Read Catalina la fugitiva de San Benito Online
Authors: Chufo Lloréns
Tras esta perorata, el padre se hizo a un lado para que Catalina entrara en la iglesia.
Dos guardias al mando de un alférez subían en aquel momento la escalinata, pero el jesuita, con un gesto autoritario, los detuvo.
—¡Ténganse, caballeros! Han cumplido con creces su obligación. ¡Que nadie ose pasar el quicio de esta puerta! ¡Aquí termina la autoridad del rey y, según el Concordato, comienza la del pontífice!
Detuviéronse los militares y el sacerdote se dirigió hacia el interior, siguiendo a la muchacha.
Una vez dentro del templo, Catalina entregó el pan consagrado al padre Landero y cayó de rodillas, desfallecida, ante el altar mayor al tiempo que el jesuita abría la portezuela del sagrario, extraía de él un vaso sagrado y depositaba en su interior el Cuerpo místico; luego se arrodilló al costado de la muchacha y oró en alta voz.
El templo se fue llenando de gentes curiosas que, atraídas por el suceso, querían ver de cerca a la protagonista del mismo. Los jesuitas que habían respondido a las invocaciones de su superior hicieron un corro a su alrededor y se la llevaron hacia el interior del convento para evitar posibles incidentes.
La Compañía de Jesús concitaba un enorme poder y una gran envidia: el primero provenía del Vaticano, ya que la compañía añadía a los votos de otras órdenes el de obediencia absoluta al santo Padre, por lo que a través del nuncio se enfrentaba en infinidad de ocasiones a los dominicos, que constituían la espina dorsal del Santo Oficio. Y la segunda, porque la orden fundada por Iñigo López de Loyola tenía una estructura militar, semejante a la de los Tercios, y por ello gozaba de gran predicamento entre la nobleza y cada vez más a menudo hijos segundones de grandes familias ingresaban en ella, con la consiguiente influencia de sus parientes y amigos en la Corte y cerca del monarca. Su colegio ocupaba toda una manzana y en él se aglutinaban, además de su iglesia, los dormitorios de la comunidad, el refectorio, las salas de estudio, la librería, las cocinas, el seminario de jóvenes, la enfermería y los claustros.

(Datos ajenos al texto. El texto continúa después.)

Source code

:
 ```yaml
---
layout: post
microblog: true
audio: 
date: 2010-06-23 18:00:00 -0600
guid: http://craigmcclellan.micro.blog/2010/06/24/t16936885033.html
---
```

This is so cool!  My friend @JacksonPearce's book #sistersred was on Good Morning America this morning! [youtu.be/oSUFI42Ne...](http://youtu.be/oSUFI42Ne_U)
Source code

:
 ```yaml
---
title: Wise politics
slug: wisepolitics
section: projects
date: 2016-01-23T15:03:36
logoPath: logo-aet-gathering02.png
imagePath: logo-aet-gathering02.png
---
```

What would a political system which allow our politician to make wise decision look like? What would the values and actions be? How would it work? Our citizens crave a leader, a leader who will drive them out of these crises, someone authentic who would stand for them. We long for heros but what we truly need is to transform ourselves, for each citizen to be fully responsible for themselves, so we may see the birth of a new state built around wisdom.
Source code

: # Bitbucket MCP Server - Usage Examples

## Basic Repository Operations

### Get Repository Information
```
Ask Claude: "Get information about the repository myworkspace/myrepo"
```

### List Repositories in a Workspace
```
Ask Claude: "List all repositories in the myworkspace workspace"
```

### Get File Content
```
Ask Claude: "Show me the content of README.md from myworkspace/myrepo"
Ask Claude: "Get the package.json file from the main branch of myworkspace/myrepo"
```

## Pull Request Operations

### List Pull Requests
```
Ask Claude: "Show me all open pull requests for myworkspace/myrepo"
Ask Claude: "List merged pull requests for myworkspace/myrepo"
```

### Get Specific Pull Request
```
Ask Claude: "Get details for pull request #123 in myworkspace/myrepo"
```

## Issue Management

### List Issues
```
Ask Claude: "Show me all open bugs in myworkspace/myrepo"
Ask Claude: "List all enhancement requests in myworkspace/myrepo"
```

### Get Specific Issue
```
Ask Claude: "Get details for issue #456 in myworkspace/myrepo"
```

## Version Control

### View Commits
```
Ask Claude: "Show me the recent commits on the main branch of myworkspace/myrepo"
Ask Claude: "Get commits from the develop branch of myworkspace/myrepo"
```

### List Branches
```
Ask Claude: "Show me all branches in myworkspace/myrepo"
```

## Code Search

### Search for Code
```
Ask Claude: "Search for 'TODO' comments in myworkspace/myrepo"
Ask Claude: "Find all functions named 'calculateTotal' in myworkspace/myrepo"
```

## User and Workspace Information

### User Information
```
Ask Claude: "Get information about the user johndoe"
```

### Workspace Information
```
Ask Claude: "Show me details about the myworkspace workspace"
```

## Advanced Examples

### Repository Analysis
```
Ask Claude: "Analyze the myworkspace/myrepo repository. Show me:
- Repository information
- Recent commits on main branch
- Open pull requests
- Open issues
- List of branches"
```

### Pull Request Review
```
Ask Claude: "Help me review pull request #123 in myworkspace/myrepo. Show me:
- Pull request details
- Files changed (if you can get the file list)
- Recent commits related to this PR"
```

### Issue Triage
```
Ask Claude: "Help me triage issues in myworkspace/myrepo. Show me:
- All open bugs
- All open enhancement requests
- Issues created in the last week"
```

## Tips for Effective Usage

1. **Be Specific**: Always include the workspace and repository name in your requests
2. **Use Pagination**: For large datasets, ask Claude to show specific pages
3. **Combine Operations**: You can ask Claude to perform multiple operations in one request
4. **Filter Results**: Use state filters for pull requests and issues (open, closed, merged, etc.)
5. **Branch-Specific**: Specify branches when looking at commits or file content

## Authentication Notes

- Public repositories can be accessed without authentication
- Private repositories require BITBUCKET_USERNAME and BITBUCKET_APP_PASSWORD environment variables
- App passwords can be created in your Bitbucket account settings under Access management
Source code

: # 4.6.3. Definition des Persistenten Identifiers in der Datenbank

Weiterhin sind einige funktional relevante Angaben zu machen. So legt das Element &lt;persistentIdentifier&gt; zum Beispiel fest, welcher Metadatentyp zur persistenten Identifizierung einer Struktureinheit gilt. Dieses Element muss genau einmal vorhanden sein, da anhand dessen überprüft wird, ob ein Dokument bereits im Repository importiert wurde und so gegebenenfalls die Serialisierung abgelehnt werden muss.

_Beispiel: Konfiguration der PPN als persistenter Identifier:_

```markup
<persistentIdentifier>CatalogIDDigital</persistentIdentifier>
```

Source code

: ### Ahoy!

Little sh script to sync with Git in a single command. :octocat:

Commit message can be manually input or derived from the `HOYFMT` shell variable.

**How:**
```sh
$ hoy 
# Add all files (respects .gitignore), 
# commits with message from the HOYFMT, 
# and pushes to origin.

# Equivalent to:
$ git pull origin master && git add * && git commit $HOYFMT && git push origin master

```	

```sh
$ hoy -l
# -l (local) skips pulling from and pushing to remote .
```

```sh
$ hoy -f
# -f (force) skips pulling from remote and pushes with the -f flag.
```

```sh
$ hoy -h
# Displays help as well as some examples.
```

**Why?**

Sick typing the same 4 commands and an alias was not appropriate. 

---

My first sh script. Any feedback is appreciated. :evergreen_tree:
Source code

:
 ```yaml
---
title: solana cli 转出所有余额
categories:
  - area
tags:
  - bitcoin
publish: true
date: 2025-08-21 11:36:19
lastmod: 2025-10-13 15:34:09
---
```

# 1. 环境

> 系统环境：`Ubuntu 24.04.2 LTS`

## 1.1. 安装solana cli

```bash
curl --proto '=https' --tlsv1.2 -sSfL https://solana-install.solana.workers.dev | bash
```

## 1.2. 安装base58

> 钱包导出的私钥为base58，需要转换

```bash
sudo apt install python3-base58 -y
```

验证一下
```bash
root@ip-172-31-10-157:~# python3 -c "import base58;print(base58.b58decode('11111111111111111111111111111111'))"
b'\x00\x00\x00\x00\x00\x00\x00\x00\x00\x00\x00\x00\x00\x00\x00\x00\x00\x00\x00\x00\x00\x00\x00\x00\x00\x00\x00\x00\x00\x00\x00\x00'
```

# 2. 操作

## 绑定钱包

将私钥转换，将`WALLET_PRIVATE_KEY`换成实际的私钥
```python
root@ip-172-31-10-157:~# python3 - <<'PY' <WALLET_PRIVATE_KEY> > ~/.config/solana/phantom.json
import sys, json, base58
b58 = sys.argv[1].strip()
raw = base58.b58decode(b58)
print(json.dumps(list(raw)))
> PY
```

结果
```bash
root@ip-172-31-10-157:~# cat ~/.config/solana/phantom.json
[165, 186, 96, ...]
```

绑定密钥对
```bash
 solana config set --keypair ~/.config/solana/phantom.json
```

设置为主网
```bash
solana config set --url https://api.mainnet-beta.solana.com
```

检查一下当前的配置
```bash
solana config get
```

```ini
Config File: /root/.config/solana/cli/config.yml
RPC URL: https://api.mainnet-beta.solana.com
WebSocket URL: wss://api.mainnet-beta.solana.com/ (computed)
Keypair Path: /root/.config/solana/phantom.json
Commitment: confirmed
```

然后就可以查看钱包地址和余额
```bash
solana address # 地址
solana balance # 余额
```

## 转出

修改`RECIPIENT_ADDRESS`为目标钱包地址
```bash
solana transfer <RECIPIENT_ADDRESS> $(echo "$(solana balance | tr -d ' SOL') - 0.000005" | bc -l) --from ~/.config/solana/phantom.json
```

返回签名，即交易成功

Catalina seguía por los pasillos al padre Landero, que la había invitado a pasar a su despacho para hablar largo y tendido de aquel acontecimiento que había soliviantado al todo Madrid. La estancia era magnífica y en ella se podía advertir la riqueza y pujanza de la orden. Por detrás del despacho del padre Landero y a través de un inmenso vitral emplomado, en el que se podía ver la silueta de un jesuita bautizando en un riachuelo a un indígena, entraba a raudales la luz; los muebles eran de excelente factura y de maderas de extraordinaria calidad, y jamás había visto Catalina tal cantidad de libros alineados en unos anaqueles.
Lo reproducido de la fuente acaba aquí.